• _TASK BRIEF_:
Gather each line in the entries that includes the string "keywordflow".
|---|
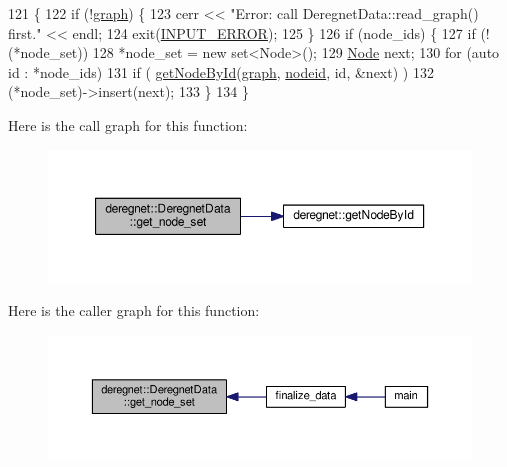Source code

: \begin{DoxyCode}
121                                                                    \{
122     \textcolor{keywordflow}{if} (!\hyperlink{classderegnet_1_1DeregnetData_ab76d30fa2ef87099faecb31e3f95b6d6}{graph}) \{
123         cerr << \textcolor{stringliteral}{"Error: call DeregnetData::read\_graph() first."} << endl;
124         exit(\hyperlink{DeregnetData_8h_a288116f92845fddefeb044f5b84bc889}{INPUT\_ERROR});
125     \}
126     \textcolor{keywordflow}{if} (node\_ids) \{
127         \textcolor{keywordflow}{if} (!(*node\_set))
128             *node\_set = \textcolor{keyword}{new} set<Node>();
129         \hyperlink{namespacederegnet_a744bad34f2de9856d36715a445f027f3}{Node} next;
130         \textcolor{keywordflow}{for} (\textcolor{keyword}{auto} \textcolor{keywordtype}{id} : *node\_ids)
131             \textcolor{keywordflow}{if} ( \hyperlink{namespacederegnet_afefc9088a0ea47e8d8c1225b5de29244}{getNodeById}(\hyperlink{classderegnet_1_1DeregnetData_ab76d30fa2ef87099faecb31e3f95b6d6}{graph}, \hyperlink{classderegnet_1_1DeregnetData_a3b57d7ed19c104c7fe257e17f0d2cfb5}{nodeid}, \textcolor{keywordtype}{id}, &next) )
132                 (*node\_set)->insert(next);
133     \}
134 \}
\end{DoxyCode}


Here is the call graph for this function\+:\nopagebreak
\begin{figure}[H]
\begin{center}
\leavevmode
\includegraphics[width=350pt]{classderegnet_1_1DeregnetData_a7d662c0dd84d814bbaaf56718a99306a_cgraph}
\end{center}
\end{figure}




Here is the caller graph for this function\+:\nopagebreak
\begin{figure}[H]
\begin{center}
\leavevmode
\includegraphics[width=350pt]{classderegnet_1_1DeregnetData_a7d662c0dd84d814bbaaf56718a99306a_icgraph}
\end{center}
\end{figure}


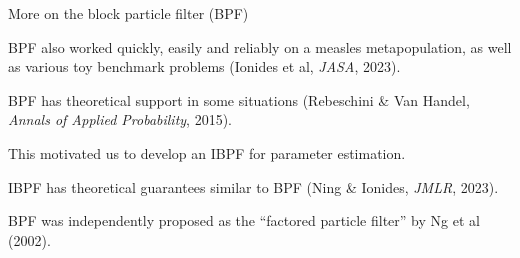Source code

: \documentclass{beamer}
\begin{document}
\begin{frame}{More on the block particle filter (BPF)}

\bi
\item BPF also worked quickly, easily and reliably on a measles metapopulation, as well as various toy benchmark problems (Ionides et al, {\it JASA}, 2023).

        \vspace{2mm}

\item BPF has theoretical support in some situations (Rebeschini \& Van Handel, {\it Annals of Applied Probability}, 2015).

        \vspace{2mm}

      \item This motivated us to develop an IBPF for parameter estimation.
        
        \vspace{2mm}

      \item IBPF has theoretical guarantees similar to BPF (Ning \& Ionides, {\it JMLR}, 2023).
        
        \vspace{2mm}

        
\item BPF was independently proposed as the ``factored particle filter'' by Ng et al (2002).

\ei

\end{frame}
\end{document}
|---|
• _WRITTEN REPLY_:
122     \textcolor{keywordflow}{if} (!\hyperlink{classderegnet_1_1DeregnetData_ab76d30fa2ef87099faecb31e3f95b6d6}{graph}) \{
126     \textcolor{keywordflow}{if} (node\_ids) \{
127         \textcolor{keywordflow}{if} (!(*node\_set))
130         \textcolor{keywordflow}{for} (\textcolor{keyword}{auto} \textcolor{keywordtype}{id} : *node\_ids)
131             \textcolor{keywordflow}{if} ( \hyperlink{namespacederegnet_afefc9088a0ea47e8d8c1225b5de29244}{getNodeById}(\hyperlink{classderegnet_1_1DeregnetData_ab76d30fa2ef87099faecb31e3f95b6d6}{graph}, \hyperlink{classderegnet_1_1DeregnetData_a3b57d7ed19c104c7fe257e17f0d2cfb5}{nodeid}, \textcolor{keywordtype}{id}, &next) )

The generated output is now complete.